There is a famous story about Philip Glass installing a dishwasher for Robert Hughes who was then Time magazine’s art critic, among other things. Upon realizing who was his installer, Hughes exclaimed: “But you’re Philip Glass! What are you doing here?” Glass replied that he was installing his dishwasher and he would soon be finished.
I have been thinking of that story and more after recently reading these two pieces:
- MIT scans brain of hyperpolyglot Vaughn Smith who speaks 24 languages
- After 30 years at the CBC Bill Richardson is stocking shelves at Whole Foods
In all three cases there is an implicit bias against being working class. All three men are doing jobs of physical labour. In each case, the implication is that they could be doing something else, something better. The conclusion is that they have a talent and that their time could be better spent elsewhere applying it.
I agree that if you have a talent, it is good to use it. But you may be tired of using your talent. Or your talent doesn’t pay the bills. Or you don’t value your talent. In any case, it’s up to you what you do with it. Like money, talent is yours to use as you will.

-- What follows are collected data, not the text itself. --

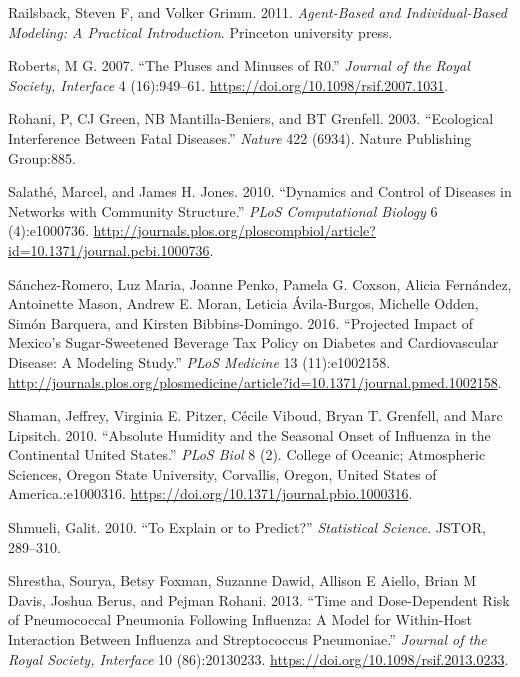 \documentclass[]{book}
\theoremstyle{definition}
\theoremstyle{definition}
\theoremstyle{definition}
\theoremstyle{remark}
\begin{document}
\leavevmode\hypertarget{ref-railsback11}{}%
Railsback, Steven F, and Volker Grimm. 2011. \emph{Agent-Based and
Individual-Based Modeling: A Practical Introduction}. Princeton
university press.

\leavevmode\hypertarget{ref-roberts07}{}%
Roberts, M G. 2007. ``The Pluses and Minuses of R0.'' \emph{Journal of
the Royal Society, Interface} 4 (16):949--61.
\url{https://doi.org/10.1098/rsif.2007.1031}.

\leavevmode\hypertarget{ref-rohani03}{}%
Rohani, P, CJ Green, NB Mantilla-Beniers, and BT Grenfell. 2003.
``Ecological Interference Between Fatal Diseases.'' \emph{Nature} 422
(6934). Nature Publishing Group:885.

\leavevmode\hypertarget{ref-salathe10}{}%
Salathé, Marcel, and James H. Jones. 2010. ``Dynamics and Control of
Diseases in Networks with Community Structure.'' \emph{PLoS
Computational Biology} 6 (4):e1000736.
\url{http://journals.plos.org/ploscompbiol/article?id=10.1371/journal.pcbi.1000736}.

\leavevmode\hypertarget{ref-sanchez-romero16}{}%
Sánchez-Romero, Luz Maria, Joanne Penko, Pamela G. Coxson, Alicia
Fernández, Antoinette Mason, Andrew E. Moran, Leticia Ávila-Burgos,
Michelle Odden, Simón Barquera, and Kirsten Bibbins-Domingo. 2016.
``Projected Impact of Mexico's Sugar-Sweetened Beverage Tax Policy on
Diabetes and Cardiovascular Disease: A Modeling Study.'' \emph{PLoS
Medicine} 13 (11):e1002158.
\url{http://journals.plos.org/plosmedicine/article?id=10.1371/journal.pmed.1002158}.

\leavevmode\hypertarget{ref-shaman10}{}%
Shaman, Jeffrey, Virginia E. Pitzer, Cécile Viboud, Bryan T. Grenfell,
and Marc Lipsitch. 2010. ``Absolute Humidity and the Seasonal Onset of
Influenza in the Continental United States.'' \emph{PLoS Biol} 8 (2).
College of Oceanic; Atmospheric Sciences, Oregon State University,
Corvallis, Oregon, United States of America.:e1000316.
\url{https://doi.org/10.1371/journal.pbio.1000316}.

\leavevmode\hypertarget{ref-shmueli10}{}%
Shmueli, Galit. 2010. ``To Explain or to Predict?'' \emph{Statistical
Science}. JSTOR, 289--310.

\leavevmode\hypertarget{ref-shrestha13}{}%
Shrestha, Sourya, Betsy Foxman, Suzanne Dawid, Allison E Aiello, Brian M
Davis, Joshua Berus, and Pejman Rohani. 2013. ``Time and Dose-Dependent
Risk of Pneumococcal Pneumonia Following Influenza: A Model for
Within-Host Interaction Between Influenza and Streptococcus
Pneumoniae.'' \emph{Journal of the Royal Society, Interface} 10
(86):20130233. \url{https://doi.org/10.1098/rsif.2013.0233}.
\end{document}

Perhaps though you get more satisfaction out of performing manual labour than performing your other ability. If so, then that can be the best use of your time. You help people and you help yourself with your physical efforts. There is nothing wrong with that, whatever society thinks.
Glass and Richardson make a defense for what they do. To me, no defense is needed. Glass did installations and applied his artistic talent. Richardson is done with his talent and now gets satisfaction out of working in Whole Foods. They were living their lives in the best way they knew how. We all should be so fortunate.